L-R: Dan Gandor, Rob Blazek, Yauheni Solad, Rachael Jones

Healthcare panelists discussed technology as a driver in improving collaboration among pharma, payers, providers, pharmacies, and patients at the MM&M Transforming Healthcare conference. Scroll down for a bite-sized roundup of their thoughts.

Dan Gandor, director, digital innovation and corporate program management, Takeda

It’s about thinking more broadly about the consumer and patient experience. If you want to fix the broader problem, you need to be thinking more broadly about the patient. Not just their time in the clinic or their disease state, or their interaction with our brand. That’s such a small proportion of their overall experience.

The one thing I think you need is a foundation of principles and values. Putting the patient first, fostering trust and not breaking that trust, which helps improve and keep your reputation, and then comes business relations. It’s this circular flow.

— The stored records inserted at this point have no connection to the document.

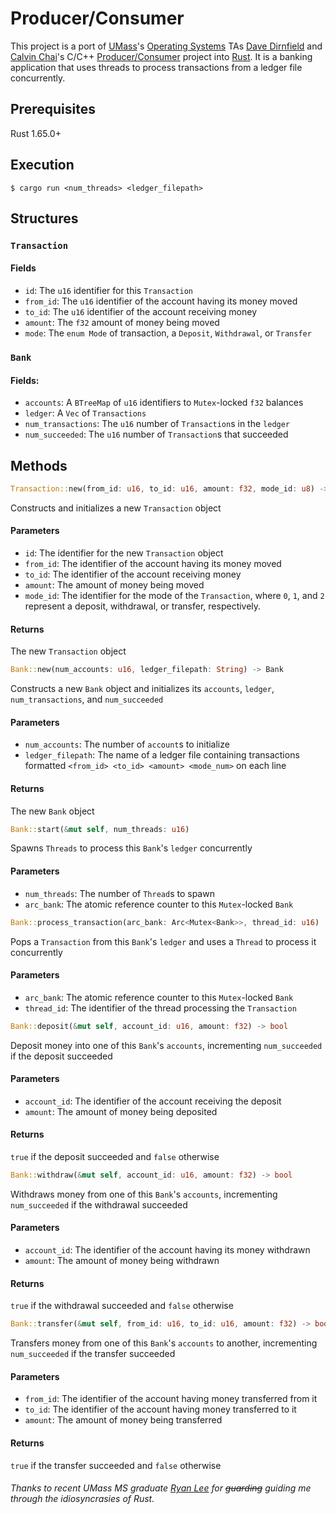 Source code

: # Producer/Consumer
This project is a port of [UMass](https://www.umass.edu)'s [Operating Systems](https://www.cics.umass.edu/content/spring-23-course-descriptions#377) TAs [Dave Dirnfield](https://github.com/dd2912) and [Calvin Chai](https://github.com/NightDawnEX)'s C/C++ [Producer/Consumer](https://github.com/umass-cs-377/umass-cs-377.github.io/blob/a18ded192a18bc59affecb8ef077849617b3a61d/docs/04-projects/04-prodcon/index.md) project into [Rust](https://www.https://www.rust-lang.org). It is a banking application that uses threads to process transactions from a ledger file concurrently.
## Prerequisites
Rust 1.65.0+
## Execution
```console
$ cargo run <num_threads> <ledger_filepath>
```
## Structures
### `Transaction`
#### Fields
- `id`: The `u16` identifier for this `Transaction`
- `from_id`: The `u16` identifier of the account having its money moved
- `to_id`: The `u16` identifier of the account receiving money
- `amount`: The `f32` amount of money being moved
- `mode`: The `enum Mode` of transaction, a `Deposit`, `Withdrawal`, or `Transfer`
### `Bank`
#### Fields:
- `accounts`: A `BTreeMap` of `u16` identifiers to `Mutex`-locked `f32` balances
- `ledger`: A `Vec` of `Transactions`
- `num_transactions`: The `u16` number of `Transaction`s in the `ledger`
- `num_succeeded`: The `u16` number of `Transaction`s that succeeded
## Methods
```rs
Transaction::new(from_id: u16, to_id: u16, amount: f32, mode_id: u8) -> Transaction
```
Constructs and initializes a new `Transaction` object
#### Parameters
- `id`: The identifier for the new `Transaction` object
- `from_id`: The identifier of the account having its money moved
- `to_id`: The identifier of the account receiving money
- `amount`: The amount of money being moved
- `mode_id`: The identifier for the mode of the `Transaction`, where `0`, `1`, and `2`
  represent a deposit, withdrawal, or transfer, respectively.
#### Returns
The new `Transaction` object
```rs
Bank::new(num_accounts: u16, ledger_filepath: String) -> Bank
```
Constructs a new `Bank` object and initializes its `accounts`, `ledger`, `num_transactions`,
and `num_succeeded`
#### Parameters
- `num_accounts`: The number of `account`s to initialize
- `ledger_filepath`: The name of a ledger file containing transactions formatted `<from_id> <to_id> <amount> <mode_num>` on each line
#### Returns
The new `Bank` object
```rs
Bank::start(&mut self, num_threads: u16)
```
Spawns `Threads` to process this `Bank`'s `ledger` concurrently
#### Parameters
- `num_threads`: The number of `Thread`s to spawn
- `arc_bank`: The atomic reference counter to this `Mutex`-locked `Bank`
```rs
Bank::process_transaction(arc_bank: Arc<Mutex<Bank>>, thread_id: u16)
```
Pops a `Transaction` from this `Bank`'s `ledger` and uses a `Thread` to process it concurrently
#### Parameters
- `arc_bank`: The atomic reference counter to this `Mutex`-locked `Bank`
- `thread_id`: The identifier of the thread processing the `Transaction`
```rs
Bank::deposit(&mut self, account_id: u16, amount: f32) -> bool
```
Deposit money into one of this `Bank`'s `accounts`, incrementing `num_succeeded` if the deposit succeeded
#### Parameters
- `account_id`: The identifier of the account receiving the deposit
- `amount`: The amount of money being deposited
#### Returns
`true` if the deposit succeeded and `false` otherwise
```rs
Bank::withdraw(&mut self, account_id: u16, amount: f32) -> bool
```
Withdraws money from one of this `Bank`'s `accounts`, incrementing `num_succeeded` if the withdrawal succeeded
#### Parameters
- `account_id`: The identifier of the account having its money withdrawn
- `amount`: The amount of money being withdrawn
#### Returns
`true` if the withdrawal succeeded and `false` otherwise
```rs
Bank::transfer(&mut self, from_id: u16, to_id: u16, amount: f32) -> bool
```
Transfers money from one of this `Bank`'s `accounts` to another, incrementing `num_succeeded` if the transfer succeeded
#### Parameters
- `from_id`: The identifier of the account having money transferred from it
- `to_id`: The identifier of the account having money transferred to it
- `amount`: The amount of money being transferred
#### Returns
`true` if the transfer succeeded and `false` otherwise

###### Thanks to recent UMass MS graduate [Ryan Lee](https://github.com/rlee287) for ~~guarding~~ guiding me through the idiosyncrasies of Rust.
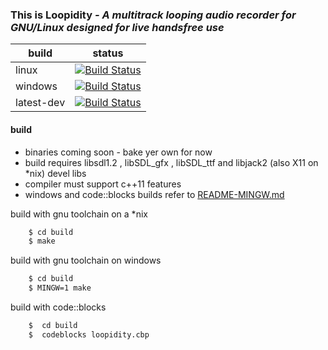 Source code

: ### This is Loopidity *- A multitrack looping audio recorder for GNU/Linux designed for live handsfree use*
| build      | status |
| ---------- | ------ |
| linux      | [![Build Status](https://travis-ci.org/bill-auger/loopidity.svg?branch=linux)](https://travis-ci.org/bill-auger/loopidity) |
| windows    | [![Build Status](https://travis-ci.org/bill-auger/loopidity.svg?branch=mingw)](https://travis-ci.org/bill-auger/loopidity) |
| latest-dev | [![Build Status](https://travis-ci.org/bill-auger/loopidity.svg)](https://travis-ci.org/bill-auger/loopidity) |

#### build
* binaries coming soon - bake yer own for now
* build requires libsdl1.2 , libSDL_gfx , libSDL_ttf and libjack2 (also X11 on *nix) devel libs
* compiler must support c++11 features
* windows and code::blocks builds refer to [README-MINGW.md](https://github.com/bill-auger/loopidity/blob/master/README-MINGW.md)

build with gnu toolchain on a *nix
```bash
    $ cd build
    $ make
```
build with gnu toolchain on windows
```bash
    $ cd build
    $ MINGW=1 make
```
build with code::blocks
```bash
    $  cd build
    $  codeblocks loopidity.cbp
```
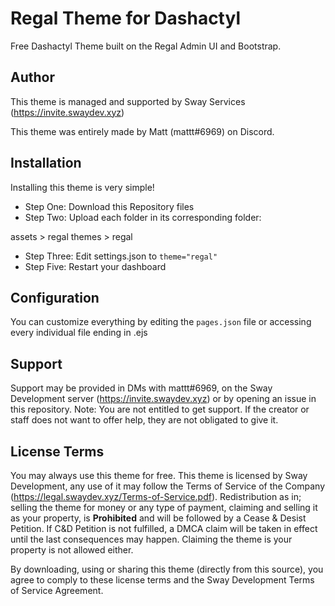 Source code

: # Regal Theme for Dashactyl
Free Dashactyl Theme built on the Regal Admin UI and Bootstrap. 

## Author
This theme is managed and supported by Sway Services (https://invite.swaydev.xyz)

This theme was entirely made by Matt (mattt#6969) on Discord. 

## Installation

Installing this theme is very simple!

- Step One: Download this Repository files
- Step Two: Upload each folder in its corresponding folder:

assets > regal
themes > regal

- Step Three: Edit settings.json to  ```theme="regal"```
- Step Five: Restart your dashboard

## Configuration

You can customize everything by editing the `pages.json` file or accessing every individual file ending in .ejs

## Support

Support may be provided in DMs with mattt#6969, on the Sway Development server (https://invite.swaydev.xyz) or by opening an issue in this repository.
Note: You are not entitled to get support. If the creator or staff does not want to offer help, they are not obligated to give it.

## License Terms

You may always use this theme for free.
This theme is licensed by Sway Development, any use of it may follow the Terms of Service of the Company (https://legal.swaydev.xyz/Terms-of-Service.pdf).
Redistribution as in; selling the theme for money or any type of payment, claiming and selling it as your property, is **Prohibited** and will be followed by a Cease & Desist Petition.
If C&D Petition is not fulfilled, a DMCA claim will be taken in effect until the last consequences may happen.
Claiming the theme is your property is not allowed either.

By downloading, using or sharing this theme (directly from this source), you agree to comply to these license terms and the Sway Development Terms of Service Agreement.
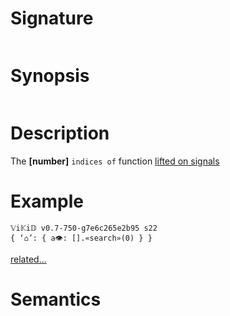 # Signature
```vikid-signature
```

# Synopsis
```vikid-synopsis
```

# Description
The __[number]__ `indices of` function [lifted on signals](/refman/concepts/pure_functions)

# Example
```vikid-script
𝕍i𝕂i𝔻 v0.7-750-g7e6c265e2b95 s22
{ ‘⌂’: { a👁: [].«search»(0) } }
```


[related...](https://en.wikipedia.org/wiki/Array_data_structure)

# Semantics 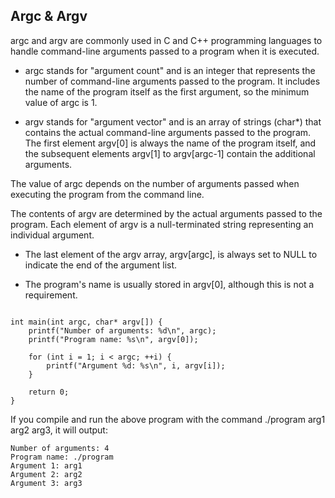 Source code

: ## Argc & Argv

argc and argv are commonly used in C and C++ programming languages to handle command-line arguments passed to a program when it is executed.

* argc stands for "argument count" and is an integer that represents the number of command-line arguments passed to the program. It includes the name of the program itself as the first argument, so the minimum value of argc is 1.

* argv stands for "argument vector" and is an array of strings (char*) that contains the actual command-line arguments passed to the program. The first element argv[0] is always the name of the program itself, and the subsequent elements argv[1] to argv[argc-1] contain the additional arguments. 

The value of argc depends on the number of arguments passed when executing the program from the command line.

The contents of argv are determined by the actual arguments passed to the program. Each element of argv is a null-terminated string representing an individual argument.

* The last element of the argv array, argv[argc], is always set to NULL to indicate the end of the argument list.

* The program's name is usually stored in argv[0], although this is not a requirement.

```#include <stdio.h>

int main(int argc, char* argv[]) {
    printf("Number of arguments: %d\n", argc);
    printf("Program name: %s\n", argv[0]);

    for (int i = 1; i < argc; ++i) {
        printf("Argument %d: %s\n", i, argv[i]);
    }

    return 0;
}
```
If you compile and run the above program with the command ./program arg1 arg2 arg3, it will output:
```
Number of arguments: 4
Program name: ./program
Argument 1: arg1
Argument 2: arg2
Argument 3: arg3
```
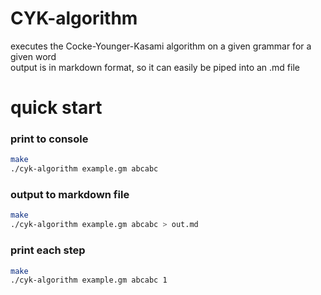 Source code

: # CYK-algorithm
executes the Cocke-Younger-Kasami algorithm on a given grammar for a given word\
output is in markdown format, so it can easily be piped into an .md file
# quick start
### print to console
```bash
make
./cyk-algorithm example.gm abcabc
```
### output to markdown file
```bash
make
./cyk-algorithm example.gm abcabc > out.md
```
### print each step
```bash
make
./cyk-algorithm example.gm abcabc 1
``` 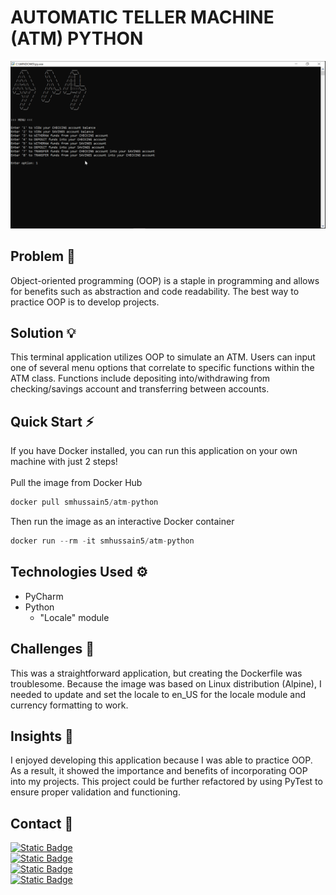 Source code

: # AUTOMATIC TELLER MACHINE (ATM) PYTHON

![ATM Python GIF Demonstration](https://github.com/smhussain5/ATM-OOP/blob/main/ATM_OOP_PYTHON.gif?raw=true)

## Problem 🤔

Object-oriented programming (OOP) is a staple in programming and allows for benefits such as abstraction and code readability. The best way to practice OOP is to develop projects.

## Solution 💡

This terminal application utilizes OOP to simulate an ATM. Users can input one of several menu options that correlate to specific functions within the ATM class. Functions include depositing into/withdrawing from checking/savings account and transferring between accounts.

## Quick Start ⚡

If you have Docker installed, you can run this application on your own machine with just 2 steps!
<br>
<br>
Pull the image from Docker Hub
```python
docker pull smhussain5/atm-python
```
Then run the image as an interactive Docker container
```python
docker run --rm -it smhussain5/atm-python
```
## Technologies Used ⚙

- PyCharm
- Python
  - "Locale" module 

## Challenges 💢

This was a straightforward application, but creating the Dockerfile was troublesome. Because the image was based on Linux distribution (Alpine), I needed to update and set the locale to en_US for the locale module and currency formatting to work.

## Insights 💭

I enjoyed developing this application because I was able to practice OOP. As a result, it showed the importance and benefits of incorporating OOP into my projects. This project could be further refactored by using PyTest to ensure proper validation and functioning.

## Contact 📲

[![Static Badge](https://img.shields.io/badge/Send%20me%20an%20email-212121?style=flat-square&logo=gmail&logoColor=EA4335)](mailto:shababhussain525@gmail.com?)<br>
[![Static Badge](https://img.shields.io/badge/Connect_with_me_on_LinkedIn-212121?style=flat-square&logo=linkedin&logoColor=0A66C2)](https://www.linkedin.com/in/shabab-h)<br>
[![Static Badge](https://img.shields.io/badge/Follow_me_on_Twitter-212121?style=flat-square&logo=twitter&logoColor=1D9BF0)](https://twitter.com/shussain_5)<br>
[![Static Badge](https://img.shields.io/badge/Follow_me_on_GitHub-212121?style=flat-square&logo=github&logoColor=FAFAFA)](https://github.com/smhussain5)<br>
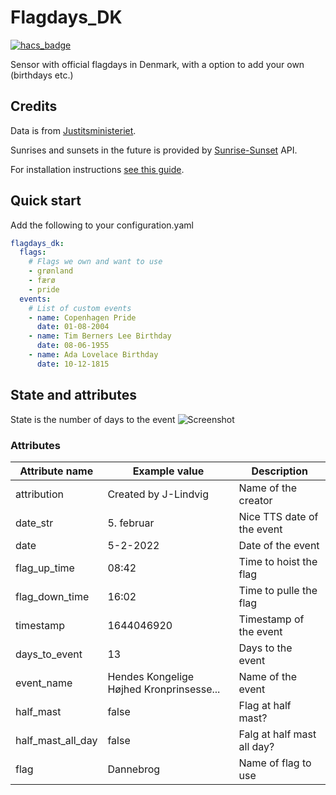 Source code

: # Flagdays_DK

[![hacs_badge](https://img.shields.io/badge/HACS-Custom-41BDF5.svg?style=for-the-badge)](https://github.com/hacs/integration)

Sensor with official flagdays in Denmark, with a option to add your own (birthdays etc.)

## Credits
Data is from [Justitsministeriet](https://www.justitsministeriet.dk/temaer/flagning/flagdage/).

Sunrises and sunsets in the future is provided by [Sunrise-Sunset](https://sunrise-sunset.org/api) API.

For installation instructions [see this guide](https://hacs.xyz/docs/faq/custom_repositories).
## Quick start
Add the following to your configuration.yaml
```yaml
flagdays_dk:
  flags:
    # Flags we own and want to use
    - grønland
    - færø
    - pride
  events:
    # List of custom events
    - name: Copenhagen Pride
      date: 01-08-2004
    - name: Tim Berners Lee Birthday
      date: 08-06-1955
    - name: Ada Lovelace Birthday
      date: 10-12-1815
```
## State and attributes
State is the number of days to the event
![Screenshot](https://github.com/J-Lindvig/Flagdays_DK/blob/main/images/screenshot.png)
### Attributes

| Attribute name             | Example value                             | Description                        |
|----------------------------|-------------------------------------------|------------------------------------|
| attribution                | Created by J-Lindvig                      | Name of the creator                |
| date_str                   | 5. februar                                | Nice TTS date of the event         |
| date                       | 5-2-2022                                  | Date of the event                  |
| flag_up_time               | 08:42                                     | Time to hoist the flag             |
| flag_down_time             | 16:02                                     | Time to pulle the flag             |
| timestamp                  | 1644046920                                | Timestamp of the event             |
| days_to_event              | 13                                        | Days to the event                  |
| event_name                 | Hendes Kongelige Højhed Kronprinsesse...  | Name of the event                  |
| half_mast                  | false                                     | Flag at half mast?                 |
| half_mast_all_day          | false                                     | Falg at half mast all day?         |
| flag                       | Dannebrog                                 | Name of flag to use                |
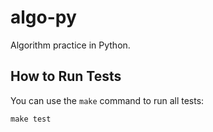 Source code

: # algo-py

Algorithm practice in Python.

## How to Run Tests

You can use the `make` command to run all tests:

```shell
make test
```
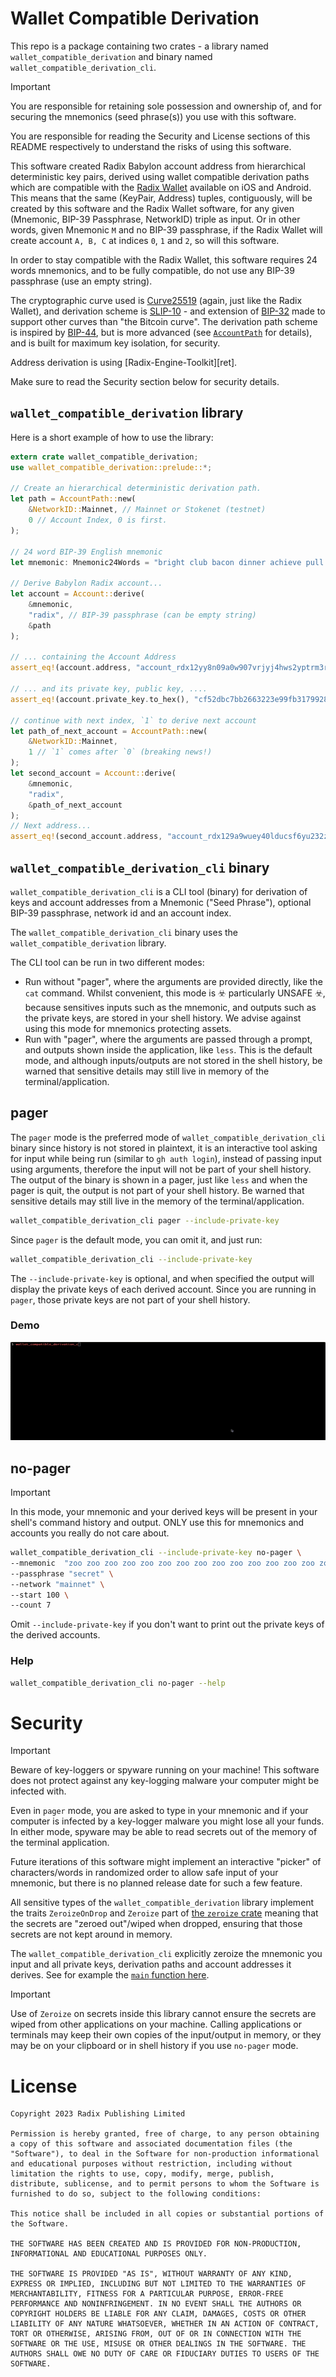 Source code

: # Wallet Compatible Derivation

This repo is a package containing two crates - a library named `wallet_compatible_derivation` and binary named `wallet_compatible_derivation_cli`.

> [!IMPORTANT]  
> You are responsible for retaining sole possession and ownership of, and for securing
> the mnemonics (seed phrase(s)) you use with this software.
>
> You are responsible for reading the Security and License sections of this README respectively to understand the risks of using this software.

This software created Radix Babylon account address from hierarchical deterministic key pairs, derived using wallet compatible derivation paths which are compatible with the [Radix Wallet][wallet] available on iOS and Android. This means that the same (KeyPair, Address) tuples, contiguously, will be created by this software and the Radix Wallet software, for any given (Mnemonic, BIP-39 Passphrase, NetworkID) triple as input. Or in other words, given Mnemonic `M` and no BIP-39 passphrase, if the Radix Wallet will create account `A, B, C` at indices `0`, `1` and `2`, so will this software.

In order to stay compatible with the Radix Wallet, this software requires 24 words mnemonics, and to be fully compatible, do not use any BIP-39 passphrase (use an empty string).

The cryptographic curve used is [Curve25519][curve] (again, just like the Radix Wallet), and derivation scheme is [SLIP-10][slip10] - and extension of [BIP-32][b32] made to support other curves than "the Bitcoin curve". The derivation path scheme is inspired by [BIP-44][b44], but is more advanced (see [`AccountPath`][account_path] for details), and is built for maximum key isolation, for security.

Address derivation is using [Radix-Engine-Toolkit][ret].

Make sure to read the Security section below for security details.

## `wallet_compatible_derivation` library

Here is a short example of how to use the library:

```rust
extern crate wallet_compatible_derivation;
use wallet_compatible_derivation::prelude::*;

// Create an hierarchical deterministic derivation path.
let path = AccountPath::new(
	&NetworkID::Mainnet, // Mainnet or Stokenet (testnet)
	0 // Account Index, 0 is first.
);

// 24 word BIP-39 English mnemonic
let mnemonic: Mnemonic24Words = "bright club bacon dinner achieve pull grid save ramp cereal blush woman humble limb repeat video sudden possible story mask neutral prize goose mandate".parse().unwrap();

// Derive Babylon Radix account...
let account = Account::derive(
	&mnemonic, 
	"radix", // BIP-39 passphrase (can be empty string)
	&path
);

// ... containing the Account Address
assert_eq!(account.address, "account_rdx12yy8n09a0w907vrjyj4hws2yptrm3rdjv84l9sr24e3w7pk7nuxst8");

// ... and its private key, public key, ....
assert_eq!(account.private_key.to_hex(), "cf52dbc7bb2663223e99fb31799281b813b939440a372d0aa92eb5f5b8516003");

// continue with next index, `1` to derive next account
let path_of_next_account = AccountPath::new(
	&NetworkID::Mainnet,
	1 // `1` comes after `0` (breaking news!)
);
let second_account = Account::derive(
	&mnemonic, 
	"radix",
	&path_of_next_account
);
// Next address...
assert_eq!(second_account.address, "account_rdx129a9wuey40lducsf6yu232zmzk5kscpvnl6fv472r0ja39f3hced69");

```

## `wallet_compatible_derivation_cli` binary

`wallet_compatible_derivation_cli` is a CLI tool (binary) for derivation of keys and account addresses from a Mnemonic ("Seed Phrase"), optional BIP-39 passphrase, network id and an account index.

The `wallet_compatible_derivation_cli` binary uses the `wallet_compatible_derivation` library.

The CLI tool can be run in two different modes:
* Run without "pager", where the arguments are provided directly, like the `cat` command. Whilst convenient, this mode is ☣️ particularly UNSAFE ☣️, because sensitives inputs such as the mnemonic, and outputs such as the private keys, are stored in your shell history. We advise against using this mode for mnemonics protecting assets.
* Run with "pager", where the arguments are passed through a prompt, and outputs shown inside the application, like `less`. This is the default mode, and although inputs/outputs are not stored in the shell history, be warned that sensitive details may still live in memory of the terminal/application.


## pager

The `pager` mode is the preferred mode of `wallet_compatible_derivation_cli` binary since history is not stored in plaintext, it is an interactive tool asking for input while being run (similar to `gh auth login`), instead of passing input using arguments, therefore the input will not be part of your shell history. The output of the binary is shown in a pager, just like `less` and when the pager is quit, the output is not part of your shell history. Be warned that sensitive details may still live in the memory of the terminal/application.

```sh
wallet_compatible_derivation_cli pager --include-private-key
```

Since `pager` is the default mode, you can omit it, and just run:

```sh
wallet_compatible_derivation_cli --include-private-key
```

The `--include-private-key` is optional, and when specified the output will display the private keys of each derived account. Since you are running in `pager`, those private keys are not part of your shell history.

### Demo
![demo_pager](./.github/readme_assets/cli_pager.gif)

## no-pager

> [!IMPORTANT]  
> In this mode, your mnemonic and your derived keys will be present in your shell's command history and output.
> ONLY use this for mnemonics and accounts you really do not care about.

```sh
wallet_compatible_derivation_cli --include-private-key no-pager \
--mnemonic  "zoo zoo zoo zoo zoo zoo zoo zoo zoo zoo zoo zoo zoo zoo zoo zoo zoo zoo zoo zoo zoo zoo zoo vote" \
--passphrase "secret" \
--network "mainnet" \
--start 100 \
--count 7
```

Omit `--include-private-key` if you don't want to print out the private keys of the derived accounts.

### Help

```sh
wallet_compatible_derivation_cli no-pager --help
```

# Security

> [!IMPORTANT]  
> Beware of key-loggers or spyware running on your machine! This software does not protect against any key-logging malware your computer might be infected with.
>
> Even in `pager` mode, you are asked to type in your mnemonic and if your computer is infected by a key-logger malware you might lose all your funds.
> In either mode, spyware may be able to read secrets out of the memory of the terminal application.

Future iterations of this software might implement an interactive "picker" of characters/words in randomized order to allow safe input of your mnemonic, but there is no planned release date for such a few feature.

All sensitive types of the `wallet_compatible_derivation` library implement the traits
`ZeroizeOnDrop` and `Zeroize` part of [the `zeroize` crate](https://docs.rs/zeroize/1.7.0/zeroize/) meaning that the secrets are "zeroed out"/wiped when dropped, ensuring that those secrets are not kept around in memory. 

The `wallet_compatible_derivation_cli` explicitly zeroize the mnemonic you input and all private keys, derivation paths and account addresses it derives. See for example the [`main` function here][cli_main].

> [!IMPORTANT]  
> Use of `Zeroize` on secrets inside this library cannot ensure the secrets are wiped from other applications on your machine. Calling applications or terminals may keep their own copies of the input/output in memory, or they may be on your clipboard or in shell history if you use `no-pager` mode.

# License

```
Copyright 2023 Radix Publishing Limited

Permission is hereby granted, free of charge, to any person obtaining a copy of this software and associated documentation files (the "Software"), to deal in the Software for non-production informational and educational purposes without restriction, including without limitation the rights to use, copy, modify, merge, publish, distribute, sublicense, and to permit persons to whom the Software is furnished to do so, subject to the following conditions:

This notice shall be included in all copies or substantial portions of the Software.

THE SOFTWARE HAS BEEN CREATED AND IS PROVIDED FOR NON-PRODUCTION, INFORMATIONAL AND EDUCATIONAL PURPOSES ONLY. 

THE SOFTWARE IS PROVIDED "AS IS", WITHOUT WARRANTY OF ANY KIND, EXPRESS OR IMPLIED, INCLUDING BUT NOT LIMITED TO THE WARRANTIES OF MERCHANTABILITY, FITNESS FOR A PARTICULAR PURPOSE, ERROR-FREE PERFORMANCE AND NONINFRINGEMENT. IN NO EVENT SHALL THE AUTHORS OR COPYRIGHT HOLDERS BE LIABLE FOR ANY CLAIM, DAMAGES, COSTS OR OTHER LIABILITY OF ANY NATURE WHATSOEVER, WHETHER IN AN ACTION OF CONTRACT, TORT OR OTHERWISE, ARISING FROM, OUT OF OR IN CONNECTION WITH THE SOFTWARE OR THE USE, MISUSE OR OTHER DEALINGS IN THE SOFTWARE. THE AUTHORS SHALL OWE NO DUTY OF CARE OR FIDUCIARY DUTIES TO USERS OF THE SOFTWARE. 
```

[wallet]: https://wallet.radixdlt.com/
[curve]: https://en.wikipedia.org/wiki/Curve25519
[slip10]: https://github.com/satoshilabs/slips/blob/master/slip-0010.md
[account_path]: crates/wallet_compatible_derivation/src/account_path.rs
[cli_main]: crates/wallet_compatible_derivation_cli/src/main.rs
[b32]: https://github.com/bitcoin/bips/blob/master/bip-0032.mediawiki
[b44]: https://github.com/bitcoin/bips/blob/master/bip-0044.mediawiki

Rob Blazek, RPh, SVP, networks and analytics, Rx Edge Pharmacy Networks

Everything seems to be more focused on the patient now. When I graduated from pharmacy school, the whole idea was to get the prescription and get it out the door. That’s changing significantly. The retailers are less focused on the product and more on the service and what happens with the patient. Think about the acquisitions that are happening or the proposed mergers. CVS is looking to purchase Aetna, Walmart and Humana. That’s because these retailers know that it needs to be much less about the product and more about the patient and health.

Data has to be provided to practitioners in a way that they can deal with it and in a short interaction. The struggle, though, on the physician side is workload management: What are they expecting me to do? And how to get it all done.

Yauheni Solad, M.D., MHS, medical director, digital health, Yale New Haven Health

We have to provide a safety net for patients and care when it is needed most. At the same time, if they prefer not to provide certain information, they should be able to opt out. This is what is missing. I think we need a better system in healthcare to protect data, to be able to opt out, and to monitor what happens with the data after. We have to make ourselves accountable.

Rachael Jones, VP, commercial analytics insights P&L and client management, Anthem
If you can think about predictive models and getting ahead of them, saying ‘Let me advise you on the potential of opioid addiction’ or other adverse events, thinking like that, before the event happens, then you’re addressing two issues: one is the experience and the second is the cost and quality, hoping to stem the trend of an adverse reaction like opioid addiction.

The key is to go beyond the information into asking what is the desired action you want to have someone take. Information can be used for good and for not good if you’re not careful about it. Sometimes information is only seen through one lense. If you can expand the view to the holistic impact of the action, you might recommend a different course of treatment.